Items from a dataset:
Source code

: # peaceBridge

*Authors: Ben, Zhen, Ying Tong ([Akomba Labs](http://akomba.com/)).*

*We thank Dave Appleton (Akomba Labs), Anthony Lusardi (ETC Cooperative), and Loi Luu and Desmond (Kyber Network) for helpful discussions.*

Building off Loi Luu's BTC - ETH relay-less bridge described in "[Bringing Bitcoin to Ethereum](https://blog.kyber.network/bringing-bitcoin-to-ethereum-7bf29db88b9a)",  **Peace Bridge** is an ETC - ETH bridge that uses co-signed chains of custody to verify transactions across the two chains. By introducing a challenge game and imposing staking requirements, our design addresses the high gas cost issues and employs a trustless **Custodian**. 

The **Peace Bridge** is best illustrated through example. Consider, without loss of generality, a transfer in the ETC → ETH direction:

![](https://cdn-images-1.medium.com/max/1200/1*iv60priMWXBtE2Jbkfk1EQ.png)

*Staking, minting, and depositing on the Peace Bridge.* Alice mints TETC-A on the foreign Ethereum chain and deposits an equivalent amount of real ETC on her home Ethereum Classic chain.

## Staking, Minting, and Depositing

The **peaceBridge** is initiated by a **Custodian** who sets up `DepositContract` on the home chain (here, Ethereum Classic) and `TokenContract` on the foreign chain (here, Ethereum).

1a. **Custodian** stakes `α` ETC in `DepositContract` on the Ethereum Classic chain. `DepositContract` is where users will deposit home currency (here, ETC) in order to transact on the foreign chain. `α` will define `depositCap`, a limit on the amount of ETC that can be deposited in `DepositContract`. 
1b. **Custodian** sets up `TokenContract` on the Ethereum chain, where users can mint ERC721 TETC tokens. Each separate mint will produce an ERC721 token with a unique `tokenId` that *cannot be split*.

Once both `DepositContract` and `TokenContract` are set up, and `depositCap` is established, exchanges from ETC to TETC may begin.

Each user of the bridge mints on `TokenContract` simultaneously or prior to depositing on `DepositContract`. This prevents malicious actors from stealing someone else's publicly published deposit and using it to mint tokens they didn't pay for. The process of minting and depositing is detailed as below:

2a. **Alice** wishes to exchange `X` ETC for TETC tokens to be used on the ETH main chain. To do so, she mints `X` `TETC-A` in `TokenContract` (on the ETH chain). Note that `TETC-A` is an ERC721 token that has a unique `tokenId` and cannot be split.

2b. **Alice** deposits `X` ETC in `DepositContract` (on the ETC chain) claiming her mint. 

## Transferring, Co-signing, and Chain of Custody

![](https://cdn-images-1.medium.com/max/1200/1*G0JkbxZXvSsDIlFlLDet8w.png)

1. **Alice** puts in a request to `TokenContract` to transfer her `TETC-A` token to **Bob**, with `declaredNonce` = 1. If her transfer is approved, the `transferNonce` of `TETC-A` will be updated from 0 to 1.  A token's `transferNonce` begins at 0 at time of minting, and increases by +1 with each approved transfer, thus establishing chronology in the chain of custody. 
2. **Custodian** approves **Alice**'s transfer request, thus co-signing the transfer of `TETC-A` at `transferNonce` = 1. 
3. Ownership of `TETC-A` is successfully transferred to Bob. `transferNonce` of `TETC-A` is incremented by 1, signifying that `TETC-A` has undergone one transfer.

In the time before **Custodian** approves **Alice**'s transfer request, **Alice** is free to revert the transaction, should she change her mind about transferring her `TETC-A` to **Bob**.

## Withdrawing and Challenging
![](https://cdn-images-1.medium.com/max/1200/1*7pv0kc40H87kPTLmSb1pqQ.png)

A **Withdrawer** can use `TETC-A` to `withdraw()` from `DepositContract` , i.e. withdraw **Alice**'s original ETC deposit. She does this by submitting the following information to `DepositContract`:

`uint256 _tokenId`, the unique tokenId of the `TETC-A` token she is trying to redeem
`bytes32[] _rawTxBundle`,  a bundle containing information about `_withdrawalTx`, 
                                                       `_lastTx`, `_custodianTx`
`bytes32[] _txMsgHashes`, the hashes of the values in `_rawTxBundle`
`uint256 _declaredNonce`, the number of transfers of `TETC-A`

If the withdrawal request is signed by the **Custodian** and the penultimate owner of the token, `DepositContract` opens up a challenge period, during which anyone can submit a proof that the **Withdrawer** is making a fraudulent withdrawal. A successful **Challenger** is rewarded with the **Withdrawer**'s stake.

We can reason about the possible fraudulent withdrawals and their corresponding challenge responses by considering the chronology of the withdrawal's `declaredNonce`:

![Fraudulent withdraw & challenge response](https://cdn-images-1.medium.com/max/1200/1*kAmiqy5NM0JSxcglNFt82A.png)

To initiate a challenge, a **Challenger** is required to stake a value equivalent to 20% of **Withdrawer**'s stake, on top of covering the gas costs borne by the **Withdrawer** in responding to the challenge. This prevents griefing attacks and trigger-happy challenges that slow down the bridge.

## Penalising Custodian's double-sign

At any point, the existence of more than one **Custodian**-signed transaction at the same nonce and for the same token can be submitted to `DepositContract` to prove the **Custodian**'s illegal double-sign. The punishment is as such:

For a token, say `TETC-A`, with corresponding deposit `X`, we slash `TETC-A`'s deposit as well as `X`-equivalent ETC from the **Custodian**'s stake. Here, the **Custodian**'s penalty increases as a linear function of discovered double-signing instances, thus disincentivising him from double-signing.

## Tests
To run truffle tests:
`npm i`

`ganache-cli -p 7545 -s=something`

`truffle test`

DIRECTIONS:
Your reply should match the data above exactly, line for line.

SOLUTION TO THIS PROBLEM:
Source code

: # peaceBridge

*Authors: Ben, Zhen, Ying Tong ([Akomba Labs](http://akomba.com/)).*

*We thank Dave Appleton (Akomba Labs), Anthony Lusardi (ETC Cooperative), and Loi Luu and Desmond (Kyber Network) for helpful discussions.*

Building off Loi Luu's BTC - ETH relay-less bridge described in "[Bringing Bitcoin to Ethereum](https://blog.kyber.network/bringing-bitcoin-to-ethereum-7bf29db88b9a)",  **Peace Bridge** is an ETC - ETH bridge that uses co-signed chains of custody to verify transactions across the two chains. By introducing a challenge game and imposing staking requirements, our design addresses the high gas cost issues and employs a trustless **Custodian**. 

The **Peace Bridge** is best illustrated through example. Consider, without loss of generality, a transfer in the ETC → ETH direction:

![](https://cdn-images-1.medium.com/max/1200/1*iv60priMWXBtE2Jbkfk1EQ.png)

*Staking, minting, and depositing on the Peace Bridge.* Alice mints TETC-A on the foreign Ethereum chain and deposits an equivalent amount of real ETC on her home Ethereum Classic chain.

## Staking, Minting, and Depositing

The **peaceBridge** is initiated by a **Custodian** who sets up `DepositContract` on the home chain (here, Ethereum Classic) and `TokenContract` on the foreign chain (here, Ethereum).

1a. **Custodian** stakes `α` ETC in `DepositContract` on the Ethereum Classic chain. `DepositContract` is where users will deposit home currency (here, ETC) in order to transact on the foreign chain. `α` will define `depositCap`, a limit on the amount of ETC that can be deposited in `DepositContract`. 
1b. **Custodian** sets up `TokenContract` on the Ethereum chain, where users can mint ERC721 TETC tokens. Each separate mint will produce an ERC721 token with a unique `tokenId` that *cannot be split*.

Once both `DepositContract` and `TokenContract` are set up, and `depositCap` is established, exchanges from ETC to TETC may begin.

Each user of the bridge mints on `TokenContract` simultaneously or prior to depositing on `DepositContract`. This prevents malicious actors from stealing someone else's publicly published deposit and using it to mint tokens they didn't pay for. The process of minting and depositing is detailed as below:

2a. **Alice** wishes to exchange `X` ETC for TETC tokens to be used on the ETH main chain. To do so, she mints `X` `TETC-A` in `TokenContract` (on the ETH chain). Note that `TETC-A` is an ERC721 token that has a unique `tokenId` and cannot be split.

2b. **Alice** deposits `X` ETC in `DepositContract` (on the ETC chain) claiming her mint. 

## Transferring, Co-signing, and Chain of Custody

![](https://cdn-images-1.medium.com/max/1200/1*G0JkbxZXvSsDIlFlLDet8w.png)

1. **Alice** puts in a request to `TokenContract` to transfer her `TETC-A` token to **Bob**, with `declaredNonce` = 1. If her transfer is approved, the `transferNonce` of `TETC-A` will be updated from 0 to 1.  A token's `transferNonce` begins at 0 at time of minting, and increases by +1 with each approved transfer, thus establishing chronology in the chain of custody. 
2. **Custodian** approves **Alice**'s transfer request, thus co-signing the transfer of `TETC-A` at `transferNonce` = 1. 
3. Ownership of `TETC-A` is successfully transferred to Bob. `transferNonce` of `TETC-A` is incremented by 1, signifying that `TETC-A` has undergone one transfer.

In the time before **Custodian** approves **Alice**'s transfer request, **Alice** is free to revert the transaction, should she change her mind about transferring her `TETC-A` to **Bob**.

## Withdrawing and Challenging
![](https://cdn-images-1.medium.com/max/1200/1*7pv0kc40H87kPTLmSb1pqQ.png)

A **Withdrawer** can use `TETC-A` to `withdraw()` from `DepositContract` , i.e. withdraw **Alice**'s original ETC deposit. She does this by submitting the following information to `DepositContract`:

`uint256 _tokenId`, the unique tokenId of the `TETC-A` token she is trying to redeem
`bytes32[] _rawTxBundle`,  a bundle containing information about `_withdrawalTx`, 
                                                       `_lastTx`, `_custodianTx`
`bytes32[] _txMsgHashes`, the hashes of the values in `_rawTxBundle`
`uint256 _declaredNonce`, the number of transfers of `TETC-A`

If the withdrawal request is signed by the **Custodian** and the penultimate owner of the token, `DepositContract` opens up a challenge period, during which anyone can submit a proof that the **Withdrawer** is making a fraudulent withdrawal. A successful **Challenger** is rewarded with the **Withdrawer**'s stake.

We can reason about the possible fraudulent withdrawals and their corresponding challenge responses by considering the chronology of the withdrawal's `declaredNonce`:

![Fraudulent withdraw & challenge response](https://cdn-images-1.medium.com/max/1200/1*kAmiqy5NM0JSxcglNFt82A.png)

To initiate a challenge, a **Challenger** is required to stake a value equivalent to 20% of **Withdrawer**'s stake, on top of covering the gas costs borne by the **Withdrawer** in responding to the challenge. This prevents griefing attacks and trigger-happy challenges that slow down the bridge.

## Penalising Custodian's double-sign

At any point, the existence of more than one **Custodian**-signed transaction at the same nonce and for the same token can be submitted to `DepositContract` to prove the **Custodian**'s illegal double-sign. The punishment is as such:

For a token, say `TETC-A`, with corresponding deposit `X`, we slash `TETC-A`'s deposit as well as `X`-equivalent ETC from the **Custodian**'s stake. Here, the **Custodian**'s penalty increases as a linear function of discovered double-signing instances, thus disincentivising him from double-signing.

## Tests
To run truffle tests:
`npm i`

`ganache-cli -p 7545 -s=something`

`truffle test`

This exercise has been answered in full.